De Leon said total orders for the renminbi notes reached 9.22 billion, or more than six-times Manila’s issue size of 1.46 billion yuan and the all-time largest coverage for any Panda sovereign issuer.
“The Philippine government’s successful inaugural issuance of Panda bonds highlights the investor confidence that the country enjoys on the back of its strong credit profile,” Finance Secretary Carlos G. Dominguez III said in a statement.
The finance chief also said the Duterte administration is committed to sustaining the growth momentum and making the economy a more inclusive one by way of massive investments in infrastructure and human capital development.
“It intends to pursue this unprecedented level of public spending while maintaining sound economic policies and observing fiscal discipline,” Dominguez said. “This is also one of the concrete results of President Duterte’s independent foreign policy.”
Relative to the government’s usual global dollar issuance, the renminbi-denominated Panda bond’s five percent coupon would have an indicative dollar swap equivalent rate of 2.93 percent, 23 basis points below current three-year dollar yield of 3.16 percent.
The Panda bonds were rated “AAA” by China’s Lianhe Credit Rating Co. Ltd.
The bonds issuance today followed a three-leg, international deal roadshow by the Philippine delegation led by de Leon and Bangko Sentral ng Pilipinas Deputy Governor Diwa Guinigundo.
In the roadshow, the delegation met potential investors in Singapore, Hong Kong, and China to expound on the terms of the bond issuance and to provide updates on the Philippine economy.
The bond issuance came amid the consistently strong performance of the Philippine economy in nearly 20-years, making it one of the fastest growing economies in Asia. The country’s economy grew by 6.7 percent in 2017 after expanding by 6.9 percent the previous year.
The Philippines’ outlook remains robust, with the government expecting growth to hit the official target range of 7.0 percent to 8.0 percent this year until 2022.
Anticipated growth drivers over the medium term are the government’s infrastructure spending and rising investments in social services, as well as growing private-sector investments.
Under its “Build Build Build” program, the Philippine government intends to spend over $150 billion in the next five years up to 2022 on big-ticket projects all over the country, such as roads, airports, subways, and other mass transit systems.

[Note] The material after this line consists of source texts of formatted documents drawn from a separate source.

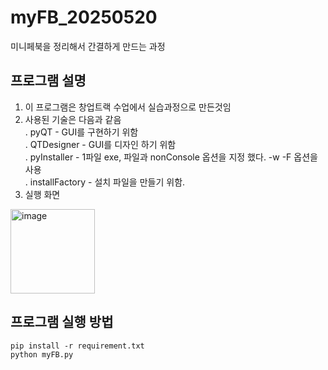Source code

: # myFB_20250520
미니페북을 정리해서 간결하게 만드는 과정

## 프로그램 설명 
1. 이 프로그램은 창업트랙 수업에서 실습과정으로 만든것임
2. 사용된 기술은 다음과 같음   
   . pyQT - GUI를 구현하기 위함   
   . QTDesigner - GUI를 디자인 하기 위함   
   . pyInstaller - 1파일 exe, 파일과 nonConsole 옵션을 지정 했다. -w -F 옵션을 사용   
   . installFactory - 설치 파일을 만들기 위함.   
3. 실행 화면   
<img width="135" alt="image" src="https://github.com/user-attachments/assets/9924850f-1618-494f-b267-f51fc164c5af" />

## 프로그램 실행 방법
```
pip install -r requirement.txt
python myFB.py
```
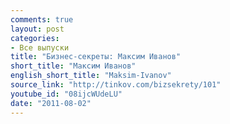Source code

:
 ```yaml
---
comments: true
layout: post
categories:
- Все выпуски
title: "Бизнес-секреты: Максим Иванов"
short_title: "Максим Иванов"
english_short_title: "Maksim-Ivanov"
source_link: "http://tinkov.com/bizsekrety/101"
youtube_id: "08ijcWUdeLU"
date: "2011-08-02"
---
```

It will do so while maintaining the budget deficit at a manageable level equivalent to three percent of gross domestic product (GDP). The projects will be financed in part by proceeds from the government’s comprehensive tax reform program.
With the government’s infrastructure and social services program, the Philippines is targeted to reach upper middle income status, with per-capita income of $5,000, by the end of President Duterte’s term by 2022.
The Philippines’ maiden issue of Panda bonds also affirmed the country’s improving bilateral relations with China and the increasing relevance of the Renminbi.
In 2016, the International Monetary Fund (IMF) included the Renminbi in the Special Drawing Rights’ (SDR) basket of currencies.
The government’s successful issue now opens the door for the private sector to access the onshore Chinese bond market for financing.
Bank of China served as lead underwriter of the bond issuance, and Standard Chartered Bank as joint lead underwriter.
Beyond the Panda bond issuance, Bank of China has supported the Philippines in several initiatives, including the development of the Renminbi spot market in the Philippines.